Robert Townsend's Seminal Show Business Satire Hollywood Shuffle is Important But More Importantly It is VERY Funny
Like El Mariachi, another landmark independent film from a Robert who peaked early, the story behind Robert Townsend’s Hollywood Shuffle is perhaps better known and more important than the film’s actual plot. El Mariachi and Hollywood Shuffle were both famously financed by their writer-directors on a shoestring budget as a way of proving their viability as filmmakers and creators to a brutal industry.
Hollywood Shuffle and El Mariachi are Horatio Alger tales hungry, desperate aspirating filmmakers tell each to convince themselves that it is possible to go your own way and succeed, that you can beat the Hollywood bastards at their own game. In that respect it also echoes a much fiercer seminal black film, 1971’s Sweet Sweetback's Baadasssss Song. Melvin Van Peebles gritty, grimy howl of rage towards the crimes of white America was similarly a very direct reaction and response to the racism Van Peebles experienced working in show-business, most notably as director of The Watermelon Man.

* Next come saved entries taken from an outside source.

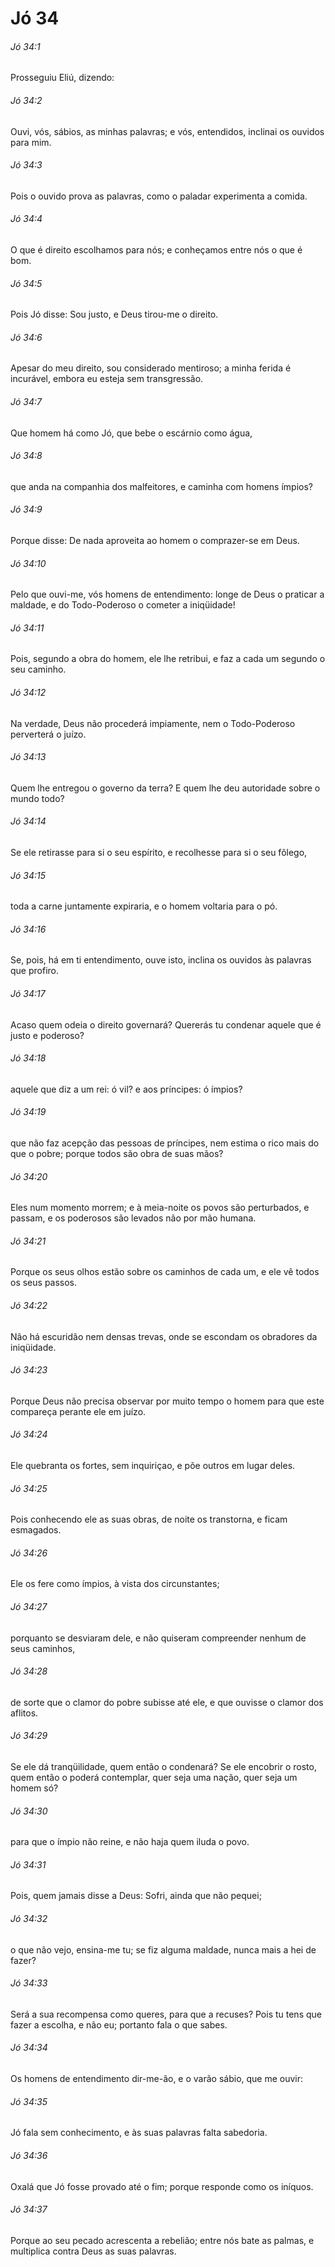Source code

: # Jó 34

###### Jó 34:1

Prosseguiu Eliú, dizendo:

###### Jó 34:2

Ouvi, vós, sábios, as minhas palavras; e vós, entendidos, inclinai os ouvidos para mim.

###### Jó 34:3

Pois o ouvido prova as palavras, como o paladar experimenta a comida.

###### Jó 34:4

O que é direito escolhamos para nós; e conheçamos entre nós o que é bom.

###### Jó 34:5

Pois Jó disse: Sou justo, e Deus tirou-me o direito.

###### Jó 34:6

Apesar do meu direito, sou considerado mentiroso; a minha ferida é incurável, embora eu esteja sem transgressão.

###### Jó 34:7

Que homem há como Jó, que bebe o escárnio como água,

###### Jó 34:8

que anda na companhia dos malfeitores, e caminha com homens ímpios?

###### Jó 34:9

Porque disse: De nada aproveita ao homem o comprazer-se em Deus.

###### Jó 34:10

Pelo que ouvi-me, vós homens de entendimento: longe de Deus o praticar a maldade, e do Todo-Poderoso o cometer a iniqüidade!

###### Jó 34:11

Pois, segundo a obra do homem, ele lhe retribui, e faz a cada um segundo o seu caminho.

###### Jó 34:12

Na verdade, Deus não procederá impiamente, nem o Todo-Poderoso perverterá o juízo.

###### Jó 34:13

Quem lhe entregou o governo da terra? E quem lhe deu autoridade sobre o mundo todo?

###### Jó 34:14

Se ele retirasse para si o seu espírito, e recolhesse para si o seu fôlego,

###### Jó 34:15

toda a carne juntamente expiraria, e o homem voltaria para o pó.

###### Jó 34:16

Se, pois, há em ti entendimento, ouve isto, inclina os ouvidos às palavras que profiro.

###### Jó 34:17

Acaso quem odeia o direito governará? Quererás tu condenar aquele que é justo e poderoso?

###### Jó 34:18

aquele que diz a um rei: ó vil? e aos príncipes: ó ímpios?

###### Jó 34:19

que não faz acepção das pessoas de príncipes, nem estima o rico mais do que o pobre; porque todos são obra de suas mãos?

###### Jó 34:20

Eles num momento morrem; e à meia-noite os povos são perturbados, e passam, e os poderosos são levados não por mão humana.

###### Jó 34:21

Porque os seus olhos estão sobre os caminhos de cada um, e ele vê todos os seus passos.

###### Jó 34:22

Não há escuridão nem densas trevas, onde se escondam os obradores da iniqüidade.

###### Jó 34:23

Porque Deus não precisa observar por muito tempo o homem para que este compareça perante ele em juízo.

###### Jó 34:24

Ele quebranta os fortes, sem inquiriçao, e põe outros em lugar deles.

###### Jó 34:25

Pois conhecendo ele as suas obras, de noite os transtorna, e ficam esmagados.

###### Jó 34:26

Ele os fere como ímpios, à vista dos circunstantes;

###### Jó 34:27

porquanto se desviaram dele, e não quiseram compreender nenhum de seus caminhos,

###### Jó 34:28

de sorte que o clamor do pobre subisse até ele, e que ouvisse o clamor dos aflitos.

###### Jó 34:29

Se ele dá tranqüilidade, quem então o condenará? Se ele encobrir o rosto, quem então o poderá contemplar, quer seja uma nação, quer seja um homem só?

###### Jó 34:30

para que o ímpio não reine, e não haja quem iluda o povo.

###### Jó 34:31

Pois, quem jamais disse a Deus: Sofri, ainda que não pequei;

###### Jó 34:32

o que não vejo, ensina-me tu; se fiz alguma maldade, nunca mais a hei de fazer?

###### Jó 34:33

Será a sua recompensa como queres, para que a recuses? Pois tu tens que fazer a escolha, e não eu; portanto fala o que sabes.

###### Jó 34:34

Os homens de entendimento dir-me-ão, e o varão sábio, que me ouvir:

###### Jó 34:35

Jó fala sem conhecimento, e às suas palavras falta sabedoria.

###### Jó 34:36

Oxalá que Jó fosse provado até o fim; porque responde como os iníquos.

###### Jó 34:37

Porque ao seu pecado acrescenta a rebelião; entre nós bate as palmas, e multiplica contra Deus as suas palavras.

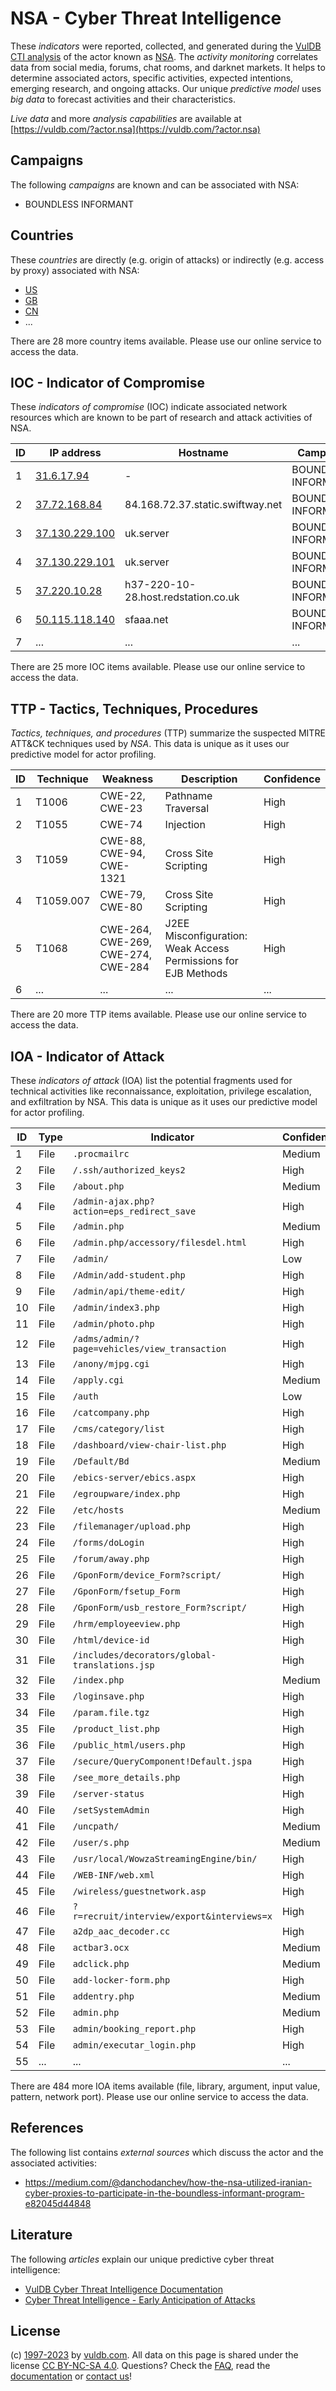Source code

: # NSA - Cyber Threat Intelligence

These _indicators_ were reported, collected, and generated during the [VulDB CTI analysis](https://vuldb.com/?kb.cti) of the actor known as [NSA](https://vuldb.com/?actor.nsa). The _activity monitoring_ correlates data from social media, forums, chat rooms, and darknet markets. It helps to determine associated actors, specific activities, expected intentions, emerging research, and ongoing attacks. Our unique _predictive model_ uses _big data_ to forecast activities and their characteristics.

_Live data_ and more _analysis capabilities_ are available at [https://vuldb.com/?actor.nsa](https://vuldb.com/?actor.nsa)

## Campaigns

The following _campaigns_ are known and can be associated with NSA:

* BOUNDLESS INFORMANT

## Countries

These _countries_ are directly (e.g. origin of attacks) or indirectly (e.g. access by proxy) associated with NSA:

* [US](https://vuldb.com/?country.us)
* [GB](https://vuldb.com/?country.gb)
* [CN](https://vuldb.com/?country.cn)
* ...

There are 28 more country items available. Please use our online service to access the data.

## IOC - Indicator of Compromise

These _indicators of compromise_ (IOC) indicate associated network resources which are known to be part of research and attack activities of NSA.

ID | IP address | Hostname | Campaign | Confidence
-- | ---------- | -------- | -------- | ----------
1 | [31.6.17.94](https://vuldb.com/?ip.31.6.17.94) | - | BOUNDLESS INFORMANT | High
2 | [37.72.168.84](https://vuldb.com/?ip.37.72.168.84) | 84.168.72.37.static.swiftway.net | BOUNDLESS INFORMANT | High
3 | [37.130.229.100](https://vuldb.com/?ip.37.130.229.100) | uk.server | BOUNDLESS INFORMANT | High
4 | [37.130.229.101](https://vuldb.com/?ip.37.130.229.101) | uk.server | BOUNDLESS INFORMANT | High
5 | [37.220.10.28](https://vuldb.com/?ip.37.220.10.28) | h37-220-10-28.host.redstation.co.uk | BOUNDLESS INFORMANT | High
6 | [50.115.118.140](https://vuldb.com/?ip.50.115.118.140) | sfaaa.net | BOUNDLESS INFORMANT | High
7 | ... | ... | ... | ...

There are 25 more IOC items available. Please use our online service to access the data.

## TTP - Tactics, Techniques, Procedures

_Tactics, techniques, and procedures_ (TTP) summarize the suspected MITRE ATT&CK techniques used by _NSA_. This data is unique as it uses our predictive model for actor profiling.

ID | Technique | Weakness | Description | Confidence
-- | --------- | -------- | ----------- | ----------
1 | T1006 | CWE-22, CWE-23 | Pathname Traversal | High
2 | T1055 | CWE-74 | Injection | High
3 | T1059 | CWE-88, CWE-94, CWE-1321 | Cross Site Scripting | High
4 | T1059.007 | CWE-79, CWE-80 | Cross Site Scripting | High
5 | T1068 | CWE-264, CWE-269, CWE-274, CWE-284 | J2EE Misconfiguration: Weak Access Permissions for EJB Methods | High
6 | ... | ... | ... | ...

There are 20 more TTP items available. Please use our online service to access the data.

## IOA - Indicator of Attack

These _indicators of attack_ (IOA) list the potential fragments used for technical activities like reconnaissance, exploitation, privilege escalation, and exfiltration by NSA. This data is unique as it uses our predictive model for actor profiling.

ID | Type | Indicator | Confidence
-- | ---- | --------- | ----------
1 | File | `.procmailrc` | Medium
2 | File | `/.ssh/authorized_keys2` | High
3 | File | `/about.php` | Medium
4 | File | `/admin-ajax.php?action=eps_redirect_save` | High
5 | File | `/admin.php` | Medium
6 | File | `/admin.php/accessory/filesdel.html` | High
7 | File | `/admin/` | Low
8 | File | `/Admin/add-student.php` | High
9 | File | `/admin/api/theme-edit/` | High
10 | File | `/admin/index3.php` | High
11 | File | `/admin/photo.php` | High
12 | File | `/adms/admin/?page=vehicles/view_transaction` | High
13 | File | `/anony/mjpg.cgi` | High
14 | File | `/apply.cgi` | Medium
15 | File | `/auth` | Low
16 | File | `/catcompany.php` | High
17 | File | `/cms/category/list` | High
18 | File | `/dashboard/view-chair-list.php` | High
19 | File | `/Default/Bd` | Medium
20 | File | `/ebics-server/ebics.aspx` | High
21 | File | `/egroupware/index.php` | High
22 | File | `/etc/hosts` | Medium
23 | File | `/filemanager/upload.php` | High
24 | File | `/forms/doLogin` | High
25 | File | `/forum/away.php` | High
26 | File | `/GponForm/device_Form?script/` | High
27 | File | `/GponForm/fsetup_Form` | High
28 | File | `/GponForm/usb_restore_Form?script/` | High
29 | File | `/hrm/employeeview.php` | High
30 | File | `/html/device-id` | High
31 | File | `/includes/decorators/global-translations.jsp` | High
32 | File | `/index.php` | Medium
33 | File | `/loginsave.php` | High
34 | File | `/param.file.tgz` | High
35 | File | `/product_list.php` | High
36 | File | `/public_html/users.php` | High
37 | File | `/secure/QueryComponent!Default.jspa` | High
38 | File | `/see_more_details.php` | High
39 | File | `/server-status` | High
40 | File | `/setSystemAdmin` | High
41 | File | `/uncpath/` | Medium
42 | File | `/user/s.php` | Medium
43 | File | `/usr/local/WowzaStreamingEngine/bin/` | High
44 | File | `/WEB-INF/web.xml` | High
45 | File | `/wireless/guestnetwork.asp` | High
46 | File | `?r=recruit/interview/export&interviews=x` | High
47 | File | `a2dp_aac_decoder.cc` | High
48 | File | `actbar3.ocx` | Medium
49 | File | `adclick.php` | Medium
50 | File | `add-locker-form.php` | High
51 | File | `addentry.php` | Medium
52 | File | `admin.php` | Medium
53 | File | `admin/booking_report.php` | High
54 | File | `admin/executar_login.php` | High
55 | ... | ... | ...

There are 484 more IOA items available (file, library, argument, input value, pattern, network port). Please use our online service to access the data.

## References

The following list contains _external sources_ which discuss the actor and the associated activities:

* https://medium.com/@danchodanchev/how-the-nsa-utilized-iranian-cyber-proxies-to-participate-in-the-boundless-informant-program-e82045d44848

## Literature

The following _articles_ explain our unique predictive cyber threat intelligence:

* [VulDB Cyber Threat Intelligence Documentation](https://vuldb.com/?kb.cti)
* [Cyber Threat Intelligence - Early Anticipation of Attacks](https://www.scip.ch/en/?labs.20201022)

## License

(c) [1997-2023](https://vuldb.com/?kb.changelog) by [vuldb.com](https://vuldb.com/?kb.about). All data on this page is shared under the license [CC BY-NC-SA 4.0](https://creativecommons.org/licenses/by-nc-sa/4.0/). Questions? Check the [FAQ](https://vuldb.com/?kb.faq), read the [documentation](https://vuldb.com/?kb) or [contact us](https://vuldb.com/?contact)!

Sweet Sweetback's Baadasssss Song and Hollywood Shuffle are both scrappy, game-changing black independent films that forever changed cinema but tonally they’re dramatically different. Famously rated X by an “All-White jury”, Song was punishingly intense and angry and borderline experimental in its filmmaking. Hollywood Shuffle, is similarly angry, but it alchemizes its righteous anger towards the injustices faced by black entertainers in a racist white society into deep, cathartic chuckles.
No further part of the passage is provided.